__WHAT TO PRODUCE__
Among the lines below, some may contain the string "Prepare". Say how many do, and give nothing besides the number.
------------
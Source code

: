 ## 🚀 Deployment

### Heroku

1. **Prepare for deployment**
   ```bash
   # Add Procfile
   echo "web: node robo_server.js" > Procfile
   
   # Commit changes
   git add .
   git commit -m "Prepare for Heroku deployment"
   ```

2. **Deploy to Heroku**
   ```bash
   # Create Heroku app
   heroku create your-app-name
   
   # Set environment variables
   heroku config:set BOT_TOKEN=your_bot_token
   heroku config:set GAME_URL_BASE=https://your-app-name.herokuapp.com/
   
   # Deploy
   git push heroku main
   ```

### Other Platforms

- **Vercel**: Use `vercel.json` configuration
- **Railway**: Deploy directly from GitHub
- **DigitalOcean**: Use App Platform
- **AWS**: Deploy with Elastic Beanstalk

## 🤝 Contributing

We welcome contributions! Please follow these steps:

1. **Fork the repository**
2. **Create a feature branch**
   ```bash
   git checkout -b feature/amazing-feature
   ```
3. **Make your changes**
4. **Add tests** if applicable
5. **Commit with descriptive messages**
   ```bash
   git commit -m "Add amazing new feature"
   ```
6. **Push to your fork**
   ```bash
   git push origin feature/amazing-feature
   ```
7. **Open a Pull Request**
------------
__WRITTEN SOLUTION__
2